For the Lord has spoken.
Then those of the Negev will possess the mountain of Esau,
And those of the Shephelah the Philistine plain;
Also, they will possess the territory of Ephraim and the territory of Samaria,
And Benjamin the territory of Gilead.
And the exiles of this army of the sons of Israel,
Who are among the Canaanites as far as Zarephath,
And the exiles of Jerusalem who are in Sepharad,
Will possess the cities of the Negev.
The deliverers will ascend Mount Zion
To judge the mountain of Esau,
And the kingdom will be the Lord’s.
Israel knew what it was to hope for the future. And they also knew what it was to suffer in the in-between. Long before, God had promised Abraham that He would bless the world through His decedents. (See Gen. 12:1-3.) Then He promised to bring the Messiah through the line of King David. (See 2 Sam. 7:12-13.) They knew their covenant God had a plan for them. But then they were exiled. Jerusalem was destroyed and they sat in Babylon—under foreign rule, away from their land, wondering if God would ever restore them.

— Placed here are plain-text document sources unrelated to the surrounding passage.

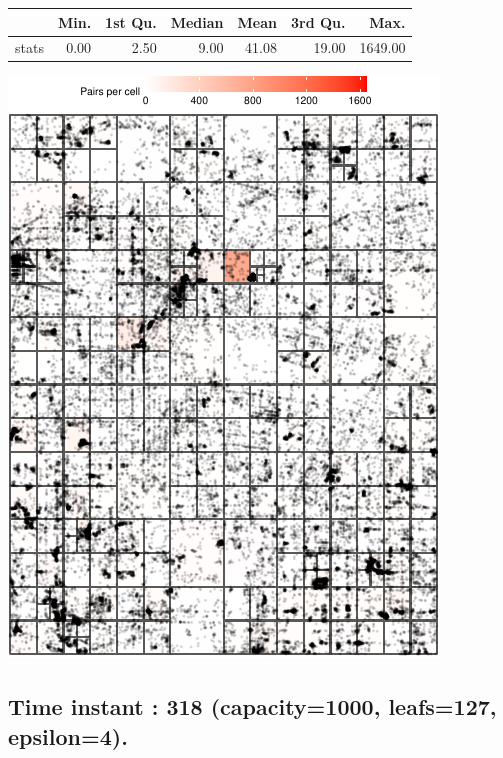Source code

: \documentclass[
  9pt,
  landscape]{article}
\begin{document}
\begin{minipage}{0.5\textwidth} 
\centering 
\begin{tabular}{rrrrrrr}
  \hline
 & Min. & 1st Qu. & Median & Mean & 3rd Qu. & Max. \\ 
  \hline
stats & 0.00 & 2.50 & 9.00 & 41.08 & 19.00 & 1649.00 \\ 
   \hline
\end{tabular}
\vspace{0.5cm} 


\includegraphics[width=1\linewidth,height=0.8\textheight]{distance_files/figure-latex/p2_318_500_4-1} 

\end{minipage}

\pagebreak

\hypertarget{time-instant-318-capacity1000-leafs127-epsilon4.}{%
\subsection{Time instant : 318 (capacity=1000, leafs=127,
epsilon=4).}\label{time-instant-318-capacity1000-leafs127-epsilon4.}}
\end{document}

Through the prophet Obadiah, God warned Israel (and all nations) to not live as the neighboring Edomites (the house of Esau) had. They had aided the Babylonians in bringing harm to the Israelites, and God warned that their pride would cause them to fall. Edom was a picture and an example of the pervasive pride and sin of humanity. But God’s word of judgement wasn’t the final word. He would restore Jerusalem and He would restore the children of Israel.
God lifted Israel’s head above their present circumstances. He called them to look forward to a day that was coming. He wasn’t overlooking their suffering, but He gave them a glimpse of the bigger picture. God, in His kindness, is always calling us to trust Him in hope of the future that He has in store for us. (See Rom. 15:13.) Nothing and no one else can provide this type of hope. God alone can see the future. He alone can sustain us in the in-betweens.
- How do you struggle to hope in God for the future?
- How do you struggle to trust God in the midst of painful circumstances?
- Ask the Lord to meet you in the midst of your circumstances. Ask Him to cast your eyes forward and fill you with hope in Him.